The regularization term penalizes the current classifier that had misclassified the second-round-misclassified examples by changing its weight. To derive the regularization term, it assumes that all examples misclassified by the current classifier are also misclassified by the previous classifier. Thus, the exponent in expression of calculating the error of second-round-misclassified examples transfers into positive. In the above assumption, the maximum possible error is computed as follows:

$$e_t^{\ast }={\displaystyle \sum _{i\in (X_c\cup X_m)}{w}_{t-2}(i)(\frac{{\delta }_{t-1}(C-1)(1-e_{t-1})}{e_{t-1}}}{)}^{\frac{1}{2}}$$

(11)

Then, the expression of the actual weighted error is computed as follows:

$$e_t=e_t^{\ast }{\delta }_t^{\frac{1}{2}}$$

(12)

Accordingly, the explicit expression of regularization term can be derived as follows:

$${\delta }_t=\frac{e_t^2{e}_{t-1}}{({\displaystyle \sum _{i\in X_c\cup X_m}{w}_{t-2}(i){)}^2(1-e_{t-1}){\delta }_{t-1}(C-1)}}$$

(13)

Both weighted error and regularization term are used to compute the weight of current classifier as shown in Equation (5). The regularization term is adjusted in each iteration in terms of the performances of the current classifier and the previous classifier. Considering this scheme, the weighted error needs to follow the below equation:

$$(1-e_t)\delta (C-1)>e_t$$

(14)

Thus, the weighted error boundary of the current classifier t is as follows:

$$e_t<\frac{1}{1+{\delta }_t^{-1}{(C-1)}^{-1}}$$

(15)

3.4. COCOA Integrated with a Regularized Boosting Approach for Multi-Class Classification

Class imbalance still exists in $D_{jk}^{tri}$ when the number of examples with label $j$ or the number of examples with label $k$ is too small. Therefore, it is necessary to apply a multi-class classifier that is able to handle multi-class imbalanced data sets in $D_{jk}^{tri}$. In this study, a regularized boosting approach introduced in Section 3.3 was integrated into the process of multi-class classification in COCOA (named as COCOA-RE) to achieve better performance.
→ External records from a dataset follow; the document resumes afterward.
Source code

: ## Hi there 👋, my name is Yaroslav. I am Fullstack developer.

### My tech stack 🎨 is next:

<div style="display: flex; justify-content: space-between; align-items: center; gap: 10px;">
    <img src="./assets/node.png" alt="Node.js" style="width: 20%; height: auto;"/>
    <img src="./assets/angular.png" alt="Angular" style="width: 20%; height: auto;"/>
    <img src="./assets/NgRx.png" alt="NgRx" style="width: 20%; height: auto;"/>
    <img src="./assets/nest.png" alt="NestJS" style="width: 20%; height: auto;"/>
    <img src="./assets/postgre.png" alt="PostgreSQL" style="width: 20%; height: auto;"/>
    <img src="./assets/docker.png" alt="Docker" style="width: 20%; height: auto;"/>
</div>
Table 1 presents the COCOA-RE method. For each label, a binary-class classifier and $\mathrm{K}$ coupling multi-class classifiers were performed to train the multi-label data set. Instead of using a single multi-class classifier, a regularized boosting approach was applied to produce an ensemble classifier for the training data set of each coupling labels. The regularization parameter was initialized to be equal at 1, and the weight of each example was initialized with $1/M$. Two indicator functions were used in the COCOA-RE approach, namely Function $1_0^1$ and Function $1_{-1}^1$. Function $1_0^1$ was equal at 1 if true, 0 otherwise, and it was used in calculation of the weighted error. Function $1_{-1}^1$ was equal at 1 if true, −1 otherwise, and it was used to update the weight of examples. After training the multi-label data set, the predictive value for label $y_j$ was integrated by the predictive confidences calculated by the binary-class classifier and multi-class classifiers. Eventually, the predictive models of all labels were performed to produce the predicted label set for the testing example.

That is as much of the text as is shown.